プシュケの姿態(エピローグに代えて)

                               
先日ようやく、映画「天使と悪魔」を見ました。 遅いよ!
ダン・ブラウンはベルニーニの天使を上手に使って、ラングドン教授を「答え」へと導くのですが、
私の頭の中は???で一杯になってしまいました。


ベルニーニは代表作「聖女テレサの法悦(サンタ・マリア・デッラ・ヴィットリア聖堂)」(写真)の天使に、矢を持たせているのです。
ジャン・ロレンツォ・ベルニーニ(Gian Lorenzo Bernini 1598-1680)については、私は詳しくありませんので、りょーこさんの「ドラマチック・ベルニーニ」をご覧下さい。このサイトにはプリマヴェーラのお話もあります。


コメント等で何度か触れましたが、
ギリシア神話のエロス(キューピッド)とキリスト教の天使は、何の関係もないのですが、
絵画や彫刻として表現する場合(いずれも翼のある小童の姿で表すため)混同しやすいので、作家はアトリビュートを与えるのが一般的です。
代表的なものは、エロスなら矢、天使なら光輪です。
したがって、矢を持っていればエロス、矢がなければ天使という暗黙の了解が存在します。


現代の日本人が、(無知故に)天使に矢を持たせるのは、ご愛敬で済む話ですが、
イタリア・バロックの巨匠ベルニーニが、そんな間違いを犯すとは、到底考えられません。
どなたか、理由をご存知の方がおられましたら、ぜひご教授下さい。
前置きはここまで。


さて、ここ3回、「パッツィ事件」、「ローマへ」、「2人のヴィーナス」と、
私のフィクションにお付き合いいただきましたが、
最後は絵の世界に戻ろうと思います。


テーマはプシュケのポーズです。


整然と並ぶ神々の中、なぜ彼女だけがこんなにも複雑な姿態をしているのか、
お判りの方はおられますでしょうか?


「エロスとプシュケ」を主題とした絵や彫刻は、
ほとんどの場合、物語の一場面を切り取って表現されています。
これに対して、「春」はドラマの時間経過を包含する絵画です。
そこにはプシュケが、ゼピュロスに運ばれてきて〜エロスと結婚し〜神々に受容・祝福され〜ヘルメスに導かれる(この部分は画家の創作ですが)までの物語が描かれているのです。


そこで…
アプロディテをはじめとする脇役たちの登場場面は、それぞれ1回限りですから、
表現上何ら制約はありませんが、主役の2人はそうはいきません。
ただし、エロスの本体は(プシュケや私たちには見えないという理由で)描かれていないので、
どこに居て、どんなポーズを取っているのかは、見る側の想像力に委ねられています。
画家は上手いことを考えついたものです。


ところが、プシュケだけはそういう訳にいきません。
ヒロインの彼女は、1人で幾つもの場面を表現しなければならないのです。
具体的には、以下の3つです。
①エロスのところに運ばれてくる場面
②エロスとの結婚の場面
③蝶となって花(フロラ)のもとから大空へ羽ばたく場面


ボッティチェリはこれら3場面の最大公約数的表現のために、
彼女のポーズに工夫を凝らしています。


①左手が(見えない)エロスの胸に添えられており、彼に支えられていることを示しています。
②右手が(見えない)エロスの股間を掴んでおり、彼の愛を喚起しています。「春」の中で最もエロティックな表現です。この直後、炎の矢∧が放たれ、左側のアイリス∨に命中するのです。
③口からこぼれ落ちる切れ切れの花々が、羽化する際に蝶が捨てていくサナギの殻を表現しています。

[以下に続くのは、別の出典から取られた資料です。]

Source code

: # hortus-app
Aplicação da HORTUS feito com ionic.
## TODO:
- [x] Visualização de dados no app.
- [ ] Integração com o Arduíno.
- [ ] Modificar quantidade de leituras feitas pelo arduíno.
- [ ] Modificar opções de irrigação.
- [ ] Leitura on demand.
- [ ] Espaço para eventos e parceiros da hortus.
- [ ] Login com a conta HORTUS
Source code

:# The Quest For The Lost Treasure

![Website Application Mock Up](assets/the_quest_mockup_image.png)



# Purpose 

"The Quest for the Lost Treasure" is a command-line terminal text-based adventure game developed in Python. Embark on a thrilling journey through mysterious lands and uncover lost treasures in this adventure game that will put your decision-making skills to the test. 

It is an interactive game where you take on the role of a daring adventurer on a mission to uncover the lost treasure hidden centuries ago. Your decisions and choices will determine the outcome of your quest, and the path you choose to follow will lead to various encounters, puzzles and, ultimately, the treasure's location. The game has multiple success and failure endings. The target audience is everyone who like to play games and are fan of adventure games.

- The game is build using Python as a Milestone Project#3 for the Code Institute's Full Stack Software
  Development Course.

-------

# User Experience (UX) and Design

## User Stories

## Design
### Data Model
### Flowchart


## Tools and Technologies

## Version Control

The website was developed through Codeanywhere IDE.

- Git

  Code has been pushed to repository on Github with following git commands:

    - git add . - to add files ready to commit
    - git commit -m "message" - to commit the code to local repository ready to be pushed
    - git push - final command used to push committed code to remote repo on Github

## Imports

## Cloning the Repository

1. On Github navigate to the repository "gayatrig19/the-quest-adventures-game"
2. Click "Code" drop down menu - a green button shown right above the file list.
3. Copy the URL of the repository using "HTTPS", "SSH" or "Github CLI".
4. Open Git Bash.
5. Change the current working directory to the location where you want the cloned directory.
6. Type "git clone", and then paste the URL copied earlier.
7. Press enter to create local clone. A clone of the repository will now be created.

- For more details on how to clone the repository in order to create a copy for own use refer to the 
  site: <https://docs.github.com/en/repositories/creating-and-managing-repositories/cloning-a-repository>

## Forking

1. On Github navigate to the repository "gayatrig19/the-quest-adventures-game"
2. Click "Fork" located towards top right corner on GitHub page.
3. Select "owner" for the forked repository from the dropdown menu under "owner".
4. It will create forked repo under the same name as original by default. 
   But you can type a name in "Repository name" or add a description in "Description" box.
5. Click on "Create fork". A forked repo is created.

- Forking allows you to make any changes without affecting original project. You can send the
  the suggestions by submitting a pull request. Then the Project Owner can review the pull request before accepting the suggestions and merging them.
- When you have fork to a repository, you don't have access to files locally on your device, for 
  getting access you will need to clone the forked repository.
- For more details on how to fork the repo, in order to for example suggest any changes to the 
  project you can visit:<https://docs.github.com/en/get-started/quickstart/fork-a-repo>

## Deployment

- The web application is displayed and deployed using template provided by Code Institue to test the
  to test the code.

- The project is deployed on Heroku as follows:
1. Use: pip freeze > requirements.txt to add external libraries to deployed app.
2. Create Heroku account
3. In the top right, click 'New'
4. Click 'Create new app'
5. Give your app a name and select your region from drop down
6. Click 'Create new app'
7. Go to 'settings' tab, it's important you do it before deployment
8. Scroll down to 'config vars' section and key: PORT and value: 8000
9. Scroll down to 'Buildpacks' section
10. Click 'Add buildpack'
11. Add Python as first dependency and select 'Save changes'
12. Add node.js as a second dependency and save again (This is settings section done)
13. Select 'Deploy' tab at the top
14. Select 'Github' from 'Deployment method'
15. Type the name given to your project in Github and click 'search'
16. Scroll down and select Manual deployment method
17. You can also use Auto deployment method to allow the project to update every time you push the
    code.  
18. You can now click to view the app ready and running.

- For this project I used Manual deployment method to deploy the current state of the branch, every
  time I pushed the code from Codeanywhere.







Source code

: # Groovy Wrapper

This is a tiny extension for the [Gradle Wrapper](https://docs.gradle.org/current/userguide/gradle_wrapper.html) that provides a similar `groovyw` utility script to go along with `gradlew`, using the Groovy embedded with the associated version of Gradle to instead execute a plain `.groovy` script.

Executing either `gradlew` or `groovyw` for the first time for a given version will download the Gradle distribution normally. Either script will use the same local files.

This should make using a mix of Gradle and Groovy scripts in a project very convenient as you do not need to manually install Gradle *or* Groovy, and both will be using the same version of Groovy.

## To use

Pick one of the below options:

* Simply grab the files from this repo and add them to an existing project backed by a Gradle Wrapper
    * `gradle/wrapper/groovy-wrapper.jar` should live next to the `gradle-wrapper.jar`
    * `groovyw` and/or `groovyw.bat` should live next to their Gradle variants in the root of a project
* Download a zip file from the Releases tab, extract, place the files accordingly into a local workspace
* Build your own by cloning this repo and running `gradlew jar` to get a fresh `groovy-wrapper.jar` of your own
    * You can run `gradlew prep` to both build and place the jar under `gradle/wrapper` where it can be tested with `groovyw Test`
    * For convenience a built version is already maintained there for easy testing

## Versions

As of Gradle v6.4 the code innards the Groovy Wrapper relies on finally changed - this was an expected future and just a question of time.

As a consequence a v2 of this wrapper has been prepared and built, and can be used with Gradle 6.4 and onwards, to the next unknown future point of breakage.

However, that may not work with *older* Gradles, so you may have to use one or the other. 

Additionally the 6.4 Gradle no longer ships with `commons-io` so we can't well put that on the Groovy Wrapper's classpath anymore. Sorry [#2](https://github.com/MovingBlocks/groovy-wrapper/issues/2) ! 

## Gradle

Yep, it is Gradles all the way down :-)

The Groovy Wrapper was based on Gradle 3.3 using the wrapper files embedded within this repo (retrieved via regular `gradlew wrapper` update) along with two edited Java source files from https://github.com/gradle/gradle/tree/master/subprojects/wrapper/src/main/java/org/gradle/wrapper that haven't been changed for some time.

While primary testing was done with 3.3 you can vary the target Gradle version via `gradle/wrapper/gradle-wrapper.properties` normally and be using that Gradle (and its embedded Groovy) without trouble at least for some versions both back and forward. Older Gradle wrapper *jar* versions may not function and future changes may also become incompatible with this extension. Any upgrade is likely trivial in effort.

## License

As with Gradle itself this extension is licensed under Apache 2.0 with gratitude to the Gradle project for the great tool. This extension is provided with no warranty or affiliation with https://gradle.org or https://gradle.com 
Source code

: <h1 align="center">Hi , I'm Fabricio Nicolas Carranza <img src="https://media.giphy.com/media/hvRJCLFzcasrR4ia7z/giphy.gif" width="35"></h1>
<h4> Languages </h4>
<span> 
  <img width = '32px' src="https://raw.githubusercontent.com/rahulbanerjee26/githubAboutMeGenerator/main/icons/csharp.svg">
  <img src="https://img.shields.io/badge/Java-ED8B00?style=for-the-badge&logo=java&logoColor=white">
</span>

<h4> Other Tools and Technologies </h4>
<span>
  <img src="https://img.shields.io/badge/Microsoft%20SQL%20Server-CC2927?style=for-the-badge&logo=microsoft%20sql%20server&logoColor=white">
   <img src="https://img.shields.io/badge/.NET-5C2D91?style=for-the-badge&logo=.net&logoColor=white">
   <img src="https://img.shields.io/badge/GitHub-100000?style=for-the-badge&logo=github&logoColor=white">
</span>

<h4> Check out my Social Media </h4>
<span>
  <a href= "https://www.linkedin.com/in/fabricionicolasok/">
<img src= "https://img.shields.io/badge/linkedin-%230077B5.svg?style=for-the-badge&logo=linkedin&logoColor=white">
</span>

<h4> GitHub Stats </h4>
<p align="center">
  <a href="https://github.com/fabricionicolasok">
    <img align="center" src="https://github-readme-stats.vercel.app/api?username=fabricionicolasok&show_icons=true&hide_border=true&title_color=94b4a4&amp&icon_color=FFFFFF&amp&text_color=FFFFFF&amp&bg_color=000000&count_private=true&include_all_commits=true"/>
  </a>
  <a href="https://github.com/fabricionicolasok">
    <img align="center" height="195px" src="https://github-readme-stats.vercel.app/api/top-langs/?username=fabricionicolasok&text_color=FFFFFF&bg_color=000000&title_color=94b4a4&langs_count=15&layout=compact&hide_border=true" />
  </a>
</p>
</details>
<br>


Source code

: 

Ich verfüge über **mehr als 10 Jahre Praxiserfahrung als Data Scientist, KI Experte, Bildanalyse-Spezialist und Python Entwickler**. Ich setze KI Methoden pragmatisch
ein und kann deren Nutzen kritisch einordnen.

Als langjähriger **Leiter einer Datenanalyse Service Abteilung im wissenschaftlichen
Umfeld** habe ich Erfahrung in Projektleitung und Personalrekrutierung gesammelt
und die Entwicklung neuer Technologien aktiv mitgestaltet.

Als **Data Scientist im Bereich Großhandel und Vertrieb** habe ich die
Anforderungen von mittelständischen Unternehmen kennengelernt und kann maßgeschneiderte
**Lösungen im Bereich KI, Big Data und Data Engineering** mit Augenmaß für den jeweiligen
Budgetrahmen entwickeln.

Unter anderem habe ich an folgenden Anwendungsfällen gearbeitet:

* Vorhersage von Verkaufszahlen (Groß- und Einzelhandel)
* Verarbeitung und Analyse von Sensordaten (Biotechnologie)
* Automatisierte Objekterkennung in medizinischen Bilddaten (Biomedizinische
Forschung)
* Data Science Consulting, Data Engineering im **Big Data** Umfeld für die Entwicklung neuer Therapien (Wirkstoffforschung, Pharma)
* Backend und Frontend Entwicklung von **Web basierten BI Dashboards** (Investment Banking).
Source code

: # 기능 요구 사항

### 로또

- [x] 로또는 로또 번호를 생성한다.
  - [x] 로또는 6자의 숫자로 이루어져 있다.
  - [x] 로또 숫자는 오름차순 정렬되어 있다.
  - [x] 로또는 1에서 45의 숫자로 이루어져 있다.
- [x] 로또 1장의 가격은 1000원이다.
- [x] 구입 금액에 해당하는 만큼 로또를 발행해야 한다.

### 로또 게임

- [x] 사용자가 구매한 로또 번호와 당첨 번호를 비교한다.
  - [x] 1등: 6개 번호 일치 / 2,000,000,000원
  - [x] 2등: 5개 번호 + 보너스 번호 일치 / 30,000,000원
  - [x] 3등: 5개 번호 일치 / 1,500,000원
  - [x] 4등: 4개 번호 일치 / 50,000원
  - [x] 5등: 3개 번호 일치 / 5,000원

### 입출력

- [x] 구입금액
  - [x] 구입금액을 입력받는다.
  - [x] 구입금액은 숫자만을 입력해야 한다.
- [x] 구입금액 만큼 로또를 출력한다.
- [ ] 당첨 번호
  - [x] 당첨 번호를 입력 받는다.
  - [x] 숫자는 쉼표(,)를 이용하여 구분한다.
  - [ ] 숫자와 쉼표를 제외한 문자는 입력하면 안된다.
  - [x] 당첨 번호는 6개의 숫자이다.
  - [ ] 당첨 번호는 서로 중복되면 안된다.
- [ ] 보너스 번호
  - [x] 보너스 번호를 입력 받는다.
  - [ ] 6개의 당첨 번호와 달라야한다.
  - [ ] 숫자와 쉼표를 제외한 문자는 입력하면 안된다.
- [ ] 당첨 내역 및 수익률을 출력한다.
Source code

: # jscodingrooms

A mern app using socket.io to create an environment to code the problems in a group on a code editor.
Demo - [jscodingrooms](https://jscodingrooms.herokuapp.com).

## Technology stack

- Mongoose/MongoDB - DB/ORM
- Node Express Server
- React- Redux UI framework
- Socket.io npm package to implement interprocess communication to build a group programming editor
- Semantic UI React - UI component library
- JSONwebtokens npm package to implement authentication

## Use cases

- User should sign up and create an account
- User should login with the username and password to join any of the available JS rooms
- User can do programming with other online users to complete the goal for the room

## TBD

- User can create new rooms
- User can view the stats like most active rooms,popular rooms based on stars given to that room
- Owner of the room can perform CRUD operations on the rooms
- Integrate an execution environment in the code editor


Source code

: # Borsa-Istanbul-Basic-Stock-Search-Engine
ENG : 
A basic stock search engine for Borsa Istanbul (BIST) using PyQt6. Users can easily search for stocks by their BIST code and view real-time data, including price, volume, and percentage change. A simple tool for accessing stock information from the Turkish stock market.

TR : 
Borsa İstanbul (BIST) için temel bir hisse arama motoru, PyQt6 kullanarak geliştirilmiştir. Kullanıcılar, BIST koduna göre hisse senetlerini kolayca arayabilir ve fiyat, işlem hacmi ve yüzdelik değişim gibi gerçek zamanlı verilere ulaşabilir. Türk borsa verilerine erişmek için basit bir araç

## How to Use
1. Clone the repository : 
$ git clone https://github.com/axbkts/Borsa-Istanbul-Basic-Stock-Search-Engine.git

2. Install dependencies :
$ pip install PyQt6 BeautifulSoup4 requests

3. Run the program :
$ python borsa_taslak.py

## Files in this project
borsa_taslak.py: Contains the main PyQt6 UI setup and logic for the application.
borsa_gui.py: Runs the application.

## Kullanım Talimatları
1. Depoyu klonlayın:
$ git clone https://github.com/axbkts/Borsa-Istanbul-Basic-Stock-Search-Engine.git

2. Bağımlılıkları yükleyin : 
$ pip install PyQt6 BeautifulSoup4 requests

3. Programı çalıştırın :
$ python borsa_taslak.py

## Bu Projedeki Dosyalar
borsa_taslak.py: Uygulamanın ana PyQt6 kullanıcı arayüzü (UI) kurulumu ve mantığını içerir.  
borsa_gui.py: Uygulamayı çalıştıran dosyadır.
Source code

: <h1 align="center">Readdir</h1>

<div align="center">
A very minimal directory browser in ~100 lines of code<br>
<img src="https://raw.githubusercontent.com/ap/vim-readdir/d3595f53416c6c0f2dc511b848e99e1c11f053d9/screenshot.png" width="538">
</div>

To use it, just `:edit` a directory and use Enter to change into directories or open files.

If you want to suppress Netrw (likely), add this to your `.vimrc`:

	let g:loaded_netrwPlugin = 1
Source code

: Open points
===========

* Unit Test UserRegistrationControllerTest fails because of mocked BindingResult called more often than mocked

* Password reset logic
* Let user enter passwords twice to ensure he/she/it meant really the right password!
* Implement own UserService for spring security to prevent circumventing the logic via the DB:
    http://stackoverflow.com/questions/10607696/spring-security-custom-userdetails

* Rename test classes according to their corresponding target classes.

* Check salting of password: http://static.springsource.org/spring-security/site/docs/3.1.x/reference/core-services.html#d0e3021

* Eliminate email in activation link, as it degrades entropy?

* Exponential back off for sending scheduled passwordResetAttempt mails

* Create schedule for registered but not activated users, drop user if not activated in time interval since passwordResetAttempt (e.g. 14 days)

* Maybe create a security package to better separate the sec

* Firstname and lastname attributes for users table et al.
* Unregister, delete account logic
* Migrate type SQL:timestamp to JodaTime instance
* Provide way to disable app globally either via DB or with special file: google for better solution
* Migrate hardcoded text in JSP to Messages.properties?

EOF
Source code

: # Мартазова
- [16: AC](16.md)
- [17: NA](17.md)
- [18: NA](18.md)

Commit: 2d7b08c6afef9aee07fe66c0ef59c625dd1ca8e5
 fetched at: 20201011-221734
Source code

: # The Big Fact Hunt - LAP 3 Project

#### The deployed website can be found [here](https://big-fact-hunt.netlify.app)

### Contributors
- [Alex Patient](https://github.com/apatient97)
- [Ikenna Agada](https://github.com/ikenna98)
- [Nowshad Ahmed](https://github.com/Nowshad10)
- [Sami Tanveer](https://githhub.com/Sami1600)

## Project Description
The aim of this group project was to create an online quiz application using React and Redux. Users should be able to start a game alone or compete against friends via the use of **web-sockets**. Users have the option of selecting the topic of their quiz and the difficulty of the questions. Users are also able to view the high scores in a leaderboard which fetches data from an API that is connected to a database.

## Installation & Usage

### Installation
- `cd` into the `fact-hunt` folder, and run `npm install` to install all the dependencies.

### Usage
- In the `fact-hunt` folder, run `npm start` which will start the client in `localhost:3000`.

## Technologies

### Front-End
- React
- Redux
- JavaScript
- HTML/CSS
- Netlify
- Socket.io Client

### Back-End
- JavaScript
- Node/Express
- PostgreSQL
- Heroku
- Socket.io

画家はこれら3つを含むプシュケのポーズを、念入りにスタディーし、
最終的な構図を決定したのに違いありません。


そして霊魂となって、私たちの眼前から消失したプシュケ(シモネッタ)は、
ヘルメスによって、画面左上の雲の中へと導かれるのです(昨年5/2のブログ「ヘルメスと宝杖」を参照してください)。



以上
昨年の8月以来書いてきました「春」の解説は、今回をもって終了です。
どこかで目にしたような台詞…
ブログは例によって、しばらくの間「休眠」します。
なるべく近いうちに、新たな話題を取り上げ、再開出来ればよいのですが。